-- Recorded information follows --
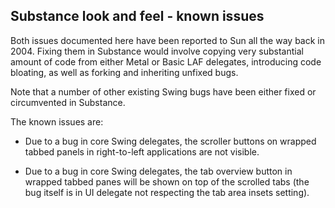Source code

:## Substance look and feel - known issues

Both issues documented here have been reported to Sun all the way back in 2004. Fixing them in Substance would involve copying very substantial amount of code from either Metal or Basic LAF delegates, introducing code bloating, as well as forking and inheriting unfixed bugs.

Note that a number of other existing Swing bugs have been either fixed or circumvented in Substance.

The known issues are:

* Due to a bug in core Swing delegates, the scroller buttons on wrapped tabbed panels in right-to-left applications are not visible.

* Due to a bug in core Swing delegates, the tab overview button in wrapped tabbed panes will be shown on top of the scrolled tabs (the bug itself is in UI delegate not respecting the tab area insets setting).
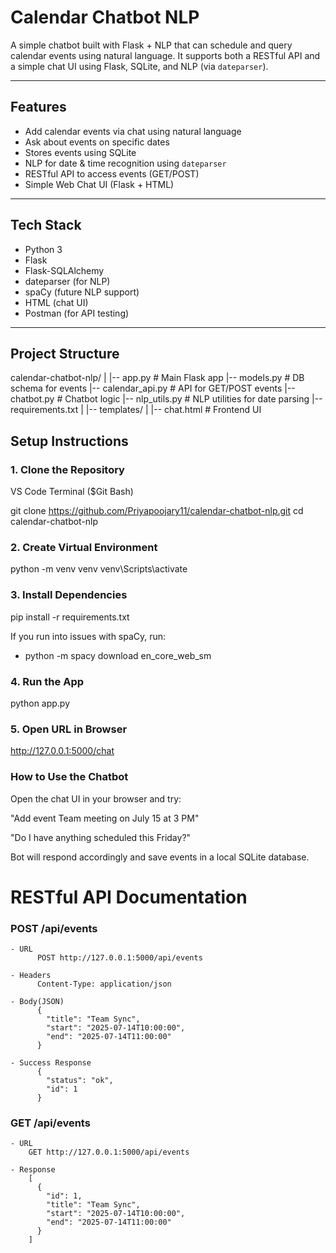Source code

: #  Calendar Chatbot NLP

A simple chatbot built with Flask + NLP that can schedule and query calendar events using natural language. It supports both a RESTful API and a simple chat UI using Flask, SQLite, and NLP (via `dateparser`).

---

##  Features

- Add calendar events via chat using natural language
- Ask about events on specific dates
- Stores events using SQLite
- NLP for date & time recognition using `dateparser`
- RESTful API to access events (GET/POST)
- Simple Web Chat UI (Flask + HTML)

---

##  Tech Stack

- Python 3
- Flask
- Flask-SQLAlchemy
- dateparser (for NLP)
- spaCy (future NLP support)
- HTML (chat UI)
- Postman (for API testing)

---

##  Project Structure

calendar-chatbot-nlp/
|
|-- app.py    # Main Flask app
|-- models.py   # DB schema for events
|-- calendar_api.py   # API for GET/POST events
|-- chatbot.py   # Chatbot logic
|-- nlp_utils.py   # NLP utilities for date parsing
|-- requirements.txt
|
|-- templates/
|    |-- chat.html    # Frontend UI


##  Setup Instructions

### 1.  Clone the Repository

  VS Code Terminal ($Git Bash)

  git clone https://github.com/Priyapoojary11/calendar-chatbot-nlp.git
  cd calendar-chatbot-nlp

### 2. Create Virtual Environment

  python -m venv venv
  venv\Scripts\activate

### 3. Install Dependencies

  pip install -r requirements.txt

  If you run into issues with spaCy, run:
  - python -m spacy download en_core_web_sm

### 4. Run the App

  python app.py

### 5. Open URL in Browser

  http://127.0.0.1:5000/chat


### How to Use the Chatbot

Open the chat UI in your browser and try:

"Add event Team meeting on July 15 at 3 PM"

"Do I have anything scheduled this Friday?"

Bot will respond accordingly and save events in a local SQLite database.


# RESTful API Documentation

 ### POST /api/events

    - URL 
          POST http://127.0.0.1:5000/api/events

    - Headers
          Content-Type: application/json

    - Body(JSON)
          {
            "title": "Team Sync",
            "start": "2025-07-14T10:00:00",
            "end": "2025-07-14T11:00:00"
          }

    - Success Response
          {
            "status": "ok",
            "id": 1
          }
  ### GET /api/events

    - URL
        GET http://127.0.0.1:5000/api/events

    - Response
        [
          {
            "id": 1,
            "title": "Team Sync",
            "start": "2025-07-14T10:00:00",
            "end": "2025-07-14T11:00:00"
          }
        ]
-- Recorded information concluded --
-- Recorded information follows --
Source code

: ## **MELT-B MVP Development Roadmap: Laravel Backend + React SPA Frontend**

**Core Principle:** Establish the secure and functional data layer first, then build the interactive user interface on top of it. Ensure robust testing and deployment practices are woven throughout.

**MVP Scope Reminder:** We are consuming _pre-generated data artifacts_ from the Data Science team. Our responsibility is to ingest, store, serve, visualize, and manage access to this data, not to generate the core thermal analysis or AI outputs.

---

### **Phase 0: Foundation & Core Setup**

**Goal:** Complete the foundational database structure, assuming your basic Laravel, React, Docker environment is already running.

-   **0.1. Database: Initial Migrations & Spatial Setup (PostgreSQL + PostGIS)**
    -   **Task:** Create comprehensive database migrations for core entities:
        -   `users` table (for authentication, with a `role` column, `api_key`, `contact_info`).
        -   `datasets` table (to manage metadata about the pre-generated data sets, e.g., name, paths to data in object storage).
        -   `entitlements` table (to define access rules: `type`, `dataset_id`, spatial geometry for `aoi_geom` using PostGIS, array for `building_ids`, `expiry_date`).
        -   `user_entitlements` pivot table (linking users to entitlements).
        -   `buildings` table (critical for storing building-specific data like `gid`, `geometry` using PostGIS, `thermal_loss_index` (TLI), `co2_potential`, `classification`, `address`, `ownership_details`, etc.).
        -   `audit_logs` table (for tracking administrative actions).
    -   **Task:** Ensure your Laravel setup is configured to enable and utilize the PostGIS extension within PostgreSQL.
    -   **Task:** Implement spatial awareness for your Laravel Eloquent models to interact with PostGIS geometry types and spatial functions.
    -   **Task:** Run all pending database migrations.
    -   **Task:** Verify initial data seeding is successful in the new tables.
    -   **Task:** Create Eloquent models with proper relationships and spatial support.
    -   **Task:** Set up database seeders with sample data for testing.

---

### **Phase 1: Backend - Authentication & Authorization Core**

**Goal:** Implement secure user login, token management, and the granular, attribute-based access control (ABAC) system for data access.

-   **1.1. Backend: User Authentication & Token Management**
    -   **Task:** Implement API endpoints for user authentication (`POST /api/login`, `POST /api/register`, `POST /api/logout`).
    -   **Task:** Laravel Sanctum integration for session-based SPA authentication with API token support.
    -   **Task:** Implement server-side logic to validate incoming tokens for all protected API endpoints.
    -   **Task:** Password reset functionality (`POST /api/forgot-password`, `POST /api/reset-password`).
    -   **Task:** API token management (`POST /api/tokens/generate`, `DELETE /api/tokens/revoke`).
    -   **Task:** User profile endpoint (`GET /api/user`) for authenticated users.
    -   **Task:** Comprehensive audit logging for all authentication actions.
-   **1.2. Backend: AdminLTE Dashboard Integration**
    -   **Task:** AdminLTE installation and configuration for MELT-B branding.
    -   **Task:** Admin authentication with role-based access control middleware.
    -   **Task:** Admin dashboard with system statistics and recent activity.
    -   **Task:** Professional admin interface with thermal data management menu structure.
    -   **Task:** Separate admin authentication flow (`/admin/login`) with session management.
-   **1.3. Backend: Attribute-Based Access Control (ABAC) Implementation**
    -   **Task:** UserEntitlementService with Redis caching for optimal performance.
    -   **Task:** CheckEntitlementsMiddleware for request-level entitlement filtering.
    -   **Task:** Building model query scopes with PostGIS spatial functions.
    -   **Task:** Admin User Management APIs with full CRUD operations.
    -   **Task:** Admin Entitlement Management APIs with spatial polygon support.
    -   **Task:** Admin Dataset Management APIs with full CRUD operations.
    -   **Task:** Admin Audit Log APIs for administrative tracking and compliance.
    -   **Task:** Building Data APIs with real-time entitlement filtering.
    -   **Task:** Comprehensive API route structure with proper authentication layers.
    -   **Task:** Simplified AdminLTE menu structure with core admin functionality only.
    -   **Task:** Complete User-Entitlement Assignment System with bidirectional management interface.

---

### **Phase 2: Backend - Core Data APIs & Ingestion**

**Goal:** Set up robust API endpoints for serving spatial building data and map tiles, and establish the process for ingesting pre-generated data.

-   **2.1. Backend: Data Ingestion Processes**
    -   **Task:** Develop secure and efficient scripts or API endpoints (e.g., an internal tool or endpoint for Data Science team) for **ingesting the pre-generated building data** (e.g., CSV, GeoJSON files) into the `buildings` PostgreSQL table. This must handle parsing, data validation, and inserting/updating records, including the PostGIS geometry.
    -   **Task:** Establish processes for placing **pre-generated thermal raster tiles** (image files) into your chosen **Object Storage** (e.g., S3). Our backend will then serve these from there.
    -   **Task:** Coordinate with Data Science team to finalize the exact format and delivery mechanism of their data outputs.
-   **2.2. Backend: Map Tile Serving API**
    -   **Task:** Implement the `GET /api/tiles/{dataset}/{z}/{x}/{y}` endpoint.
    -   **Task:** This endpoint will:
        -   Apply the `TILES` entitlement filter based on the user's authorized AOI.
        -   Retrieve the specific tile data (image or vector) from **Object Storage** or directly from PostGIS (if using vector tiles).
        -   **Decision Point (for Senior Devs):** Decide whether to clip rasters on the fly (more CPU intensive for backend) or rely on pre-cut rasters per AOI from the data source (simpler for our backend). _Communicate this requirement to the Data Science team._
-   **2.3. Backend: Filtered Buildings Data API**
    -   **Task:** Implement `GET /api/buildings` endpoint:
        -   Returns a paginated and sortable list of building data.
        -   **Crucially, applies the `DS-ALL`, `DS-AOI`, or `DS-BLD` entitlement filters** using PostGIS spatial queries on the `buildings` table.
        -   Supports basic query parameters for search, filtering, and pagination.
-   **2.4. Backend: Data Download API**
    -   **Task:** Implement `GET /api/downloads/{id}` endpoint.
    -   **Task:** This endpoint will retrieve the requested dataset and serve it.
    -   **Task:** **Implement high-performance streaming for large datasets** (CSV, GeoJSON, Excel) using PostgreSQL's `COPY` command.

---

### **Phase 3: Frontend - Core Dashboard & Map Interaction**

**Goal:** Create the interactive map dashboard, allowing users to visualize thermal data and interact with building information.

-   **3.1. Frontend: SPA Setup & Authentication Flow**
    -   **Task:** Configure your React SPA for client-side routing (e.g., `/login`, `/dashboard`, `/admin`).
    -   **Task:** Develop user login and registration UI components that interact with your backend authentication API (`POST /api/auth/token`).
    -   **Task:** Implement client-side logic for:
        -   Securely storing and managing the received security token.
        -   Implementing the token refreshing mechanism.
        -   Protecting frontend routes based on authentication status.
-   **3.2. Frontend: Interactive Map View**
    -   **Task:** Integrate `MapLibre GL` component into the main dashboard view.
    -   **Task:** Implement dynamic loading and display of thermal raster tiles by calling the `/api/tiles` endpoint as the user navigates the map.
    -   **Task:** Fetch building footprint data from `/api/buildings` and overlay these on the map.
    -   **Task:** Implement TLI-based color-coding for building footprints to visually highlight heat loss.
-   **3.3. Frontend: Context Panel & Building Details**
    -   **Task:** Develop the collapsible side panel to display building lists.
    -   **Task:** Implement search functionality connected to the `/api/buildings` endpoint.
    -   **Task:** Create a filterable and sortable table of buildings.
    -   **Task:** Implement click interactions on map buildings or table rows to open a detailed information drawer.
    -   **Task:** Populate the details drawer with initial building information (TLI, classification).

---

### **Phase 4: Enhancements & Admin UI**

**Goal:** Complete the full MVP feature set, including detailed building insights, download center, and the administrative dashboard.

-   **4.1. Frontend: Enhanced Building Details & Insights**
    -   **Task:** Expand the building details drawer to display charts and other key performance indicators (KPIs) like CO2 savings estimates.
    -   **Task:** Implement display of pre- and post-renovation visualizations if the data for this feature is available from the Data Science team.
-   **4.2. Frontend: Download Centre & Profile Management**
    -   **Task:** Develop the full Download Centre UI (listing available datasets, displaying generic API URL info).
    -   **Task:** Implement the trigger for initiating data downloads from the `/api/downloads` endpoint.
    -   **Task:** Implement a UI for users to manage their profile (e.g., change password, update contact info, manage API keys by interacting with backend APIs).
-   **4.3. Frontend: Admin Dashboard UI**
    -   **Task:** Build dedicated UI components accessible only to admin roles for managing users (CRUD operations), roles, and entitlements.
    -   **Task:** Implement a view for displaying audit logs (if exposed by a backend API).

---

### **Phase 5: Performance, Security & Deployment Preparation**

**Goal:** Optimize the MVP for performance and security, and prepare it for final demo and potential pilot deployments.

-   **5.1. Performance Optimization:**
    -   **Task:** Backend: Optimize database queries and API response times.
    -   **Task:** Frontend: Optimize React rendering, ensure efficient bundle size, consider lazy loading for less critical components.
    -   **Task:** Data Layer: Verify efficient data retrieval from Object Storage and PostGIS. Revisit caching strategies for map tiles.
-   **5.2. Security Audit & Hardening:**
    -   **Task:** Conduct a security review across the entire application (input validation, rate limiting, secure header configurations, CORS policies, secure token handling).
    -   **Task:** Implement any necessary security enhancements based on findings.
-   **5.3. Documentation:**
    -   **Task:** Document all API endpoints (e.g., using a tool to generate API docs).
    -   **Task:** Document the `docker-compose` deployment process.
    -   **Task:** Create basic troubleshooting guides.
-- Recorded information concluded --
__Exercise requirements__:
For every line in the entries above that contains "detailed", add one to a count, and give that number by itself.

__Solution to this problem__:
2